Links to Scots and Older Scots resources
- Dictionary of the Scots Language With over 77,000 separate entries, over 250,000 spelling variants and over 750,000 illustrative quotations, the DSL is a treasure trove of information about the Scots language.
- A Selected Classified Bibliography of the Scots Language This website, maintained by Marina Dossena between 2003 and 2010, contains bibliographical information on Scots-related publications, mainly linguistic, following the tradition of periodic reviews initiated by A. J. Aitken and continued by Caroline Macafee, J.D. McClure and W.F.H. Nicolaisen.
- The Forum for Research on the Languages of Scotland and Ulster FRLSU offers a free, web-based, rigorously peer-reviewed publication series on any languages which are or have been spoken in Scotland (including the Northern Isles) and the Irish province of Ulster. The focus is mostly linguistic and sociolinguistic, usually in connection with FRLSU colloquia and conferences.
- National Library of Scotland The National Library of Scotland is the world’s leading centre for the study of Scotland and the Scots. Check the digital gallery for the images and transcription of, among other treasures, the Auchinleck Manuscript, Chepman and Myllar prints and the collection of Scottish broadsides (1650-1910), The Word on the Street.
- 500 Years of Printing in Scotland (1508-2008) This website, celebrating the 500th anniversary of establishing the Chepman and Myllar press in Edinburgh, brings together information about the history of printing in Scotland, one of Scotland’s most significant industries and a source of information on contemporary language and culture.

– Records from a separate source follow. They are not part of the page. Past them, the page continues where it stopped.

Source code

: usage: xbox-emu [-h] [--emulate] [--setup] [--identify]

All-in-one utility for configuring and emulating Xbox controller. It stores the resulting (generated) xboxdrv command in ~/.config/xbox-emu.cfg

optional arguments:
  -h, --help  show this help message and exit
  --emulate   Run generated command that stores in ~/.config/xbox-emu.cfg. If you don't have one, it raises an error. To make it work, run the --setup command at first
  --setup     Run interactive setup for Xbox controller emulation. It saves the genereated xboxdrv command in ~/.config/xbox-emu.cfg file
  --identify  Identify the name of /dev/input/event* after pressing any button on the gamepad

- Scots Language Centre This is a comprehensive website on all aspects of the Scots language, including its diversity, history, cultural and social presence, education, the current events and much more. It contains texts, audio and video recordings as well as a wealth of weblinks to other Scots-related resources.
- Aye Can… Speak Scots This website was launched in preparation for the 2011 Census to promote the awareness of what the label “Scots” represents and to help people identify whether they can understand, speak, read and/or write Scots.
- The Bottle Imp The Bottle Imp, published online by the Association for Scottish Literary Studies, is a journal promoting and supporting the teaching and study of Scottish literature and language.
- Scottish Corpus of Text and Speech The Scottish Corpora project has created large electronic corpora of written and spoken texts for the languages of Scotland. The Scottish Corpus of Texts & Speech (SCOTS) has been online since November 2004, and, after a number of updates and additions, has reached a total of nearly 4.6 million words of text, with audio recordings to accompany many of the spoken texts. A sister resource, the Corpus of Modern Scottish Writing, was launched in 2010, and now comprises 5.4 million words of written text with accompanying images.
- The Helsinki Corpus of Older Scots (1450-1700) The Helsinki Corpus of Older Scots was compiled by Anneli Meurman-Solin as a supplement to the diachronic part of the Helsinki Corpus of English Texts. The Scottish texts were selected according to the same principles of sociohistorical variation analysis as the main corpus, and the computer format, parameter coding and editorial and typographical conventions are also the same. It contains 71 prose texts/samples and a collection of private and official letters (c. 834,200 words).
- People of Medieval Scotland (1093-1314) This is a database of all known people of Scotland between 1093 and 1314 mentioned in over 8600 contemporary documents.
- ScottishHandwriting.com The website offers online tuition in palaeography for historians, genealogists and other researchers struggling to read manuscript historical records written in Scotland in the 16th, 17th and 18th centuries.